This RF underutilization exists mainly for two categories of kernels:

- Kernels with high demands of local memory: e.g., Histogram, RadixSort, BitonicSort.
- Kernels requiring few registers: e.g., Reduction, BinarySearch, FastWalshTransform. This low demand of registers is achieved by the effective usage of the temporary registers resided in the processing elements.

We note that the kernels preserve these characteristics across a standard set of OpenCL compiler options<sup>1</sup>. We utilize options for math intrinsic, and options that control optimization of performance and code size; however, #of Registers is changed slightly by 13% across all kernels. These observations motivate us to opportunistically exploit the RF underutilization during runtime allocation to improve the aging reliability of GPGPUs.

#### 4. DEVICE LEVEL NBTI MODELING

We now briefly describe the dynamic NBTI model to show how our architectural approach can combat the NBTI effects. When logic input '0' is applied to the gate of a PMOS transistor ( $V_{gs} = -V_{dd}$ ), the dissociation of Si-H bonds along the silicon oxide interface, causes the generation of interface traps, [1]–[4]. The rate of generation of these traps is accelerated by temperature, and the time of applied stress. The increase in voltage threshold due to this phenomena,  $\Delta V_{th-stress}$ , could be modeled with:

$$\Delta V_{th-stress} = (K_{v} \sqrt{t_{stress}} + 2 \sqrt[n]{\Delta V_{th-t0}})^{2n}$$
 (1)

where  $t_{stress}$  is the time that PMOS is under stress;  $K_v$  has dependence on electrical field, temperature (T), and  $V_{dd}$ ; n is the time exponent parameter, and for  $H_2$  diffusion is 1/6; and  $\Delta V_{th-t0}$  is the initial  $V_{th}$  variation of PMOS at time zero due to process variation [5]. When logic input '1' is applied to the gate ( $V_{gs}$  = 0), the transistor turns off, and H atoms diffuse back, eliminating some of the traps. This process is called the recovery phase that can recover part of the  $V_{th}$  shift:

<sup>&</sup>lt;sup>1</sup> including, '-cl-single-precision-constant', '-cl-opt-disable', '-cl-mad-enable', '-O1', '-O2', '-O3', etc.

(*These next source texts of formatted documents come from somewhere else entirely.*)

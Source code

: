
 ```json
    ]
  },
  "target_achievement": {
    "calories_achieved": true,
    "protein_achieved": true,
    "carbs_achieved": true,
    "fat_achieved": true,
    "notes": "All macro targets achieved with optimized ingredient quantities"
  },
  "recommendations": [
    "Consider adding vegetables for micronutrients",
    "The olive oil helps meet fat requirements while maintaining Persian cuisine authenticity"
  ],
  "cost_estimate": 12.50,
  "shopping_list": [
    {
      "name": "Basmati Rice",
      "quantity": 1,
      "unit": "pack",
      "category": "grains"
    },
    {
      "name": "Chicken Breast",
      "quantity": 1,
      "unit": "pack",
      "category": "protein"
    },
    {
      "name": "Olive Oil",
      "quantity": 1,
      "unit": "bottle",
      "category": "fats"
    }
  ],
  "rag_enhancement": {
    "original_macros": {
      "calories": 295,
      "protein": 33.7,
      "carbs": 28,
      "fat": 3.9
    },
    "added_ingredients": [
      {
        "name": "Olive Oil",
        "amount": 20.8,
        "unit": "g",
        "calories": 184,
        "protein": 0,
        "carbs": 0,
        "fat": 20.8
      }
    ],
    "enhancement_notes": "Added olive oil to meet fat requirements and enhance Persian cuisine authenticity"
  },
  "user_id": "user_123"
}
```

$$\Delta V_{th-recov} = \Delta V_{th-stress} \left( 1 - \frac{2\xi_1 t_e + \sqrt{\xi_2 C t_{recov}}}{(1+\delta)t_{ox} + \sqrt{Ct}} \right)$$
 (2)

where  $t_{recov}$  is the time under recovery;  $t_{ox}$  is the oxide thickness;  $t_{e}$  is the effective oxide thickness;  $t_{e}$  is the total time; C has temperature dependence;  $\zeta_{1}$ ,  $\zeta_{2}$ ,  $\delta$  constants are defined in [5]. The cycle-by-cycle  $V_{th}$  variation at clock cycle i-th is defined in (3), and (4). Let  $\Delta V_{th\text{-stress,i}}$  and  $\Delta V_{th\text{-recov,i}}$  be changes in the  $V_{th}$  at the end of i-th stress and recovery cycles, respectively:

$$\Delta V_{th-stress-i} = (K_{v} \sqrt{\alpha T_{clk}} + 2 \sqrt[n]{\Delta V_{th-recov,i-1}})^{2n}$$
(3)

$$\Delta V_{th-recov-i} = \Delta V_{th-stress-i} \left(1 - \frac{2\xi_1 t_e + \sqrt{\xi_2 C(1-\alpha)T_{clk}}}{2t_{ox} + \sqrt{CiT_{clk}}}\right) \tag{4}$$

where  $i = t/T_{elk}$ ;  $T_{elk}$  is the time period of one stress-recovery cycle, duty cycle ( $\alpha$ ) is the ratio of the time spent in stress to the period time [5]. [20] shows that  $\Delta V_{th}$  is a monotonically increasing function of higher duty cycle ( $\alpha$ ), t,  $V_{dd}$ , t. The NBTI-induced  $V_{th}$  shift is also a function of process-dependent parameters, and relatively insensitive to the switching frequency (f) when it is above 100Hz [21]. Stress distribution can tune duty cycle ( $\alpha$ ) and hence decrease NBTI-induced effects.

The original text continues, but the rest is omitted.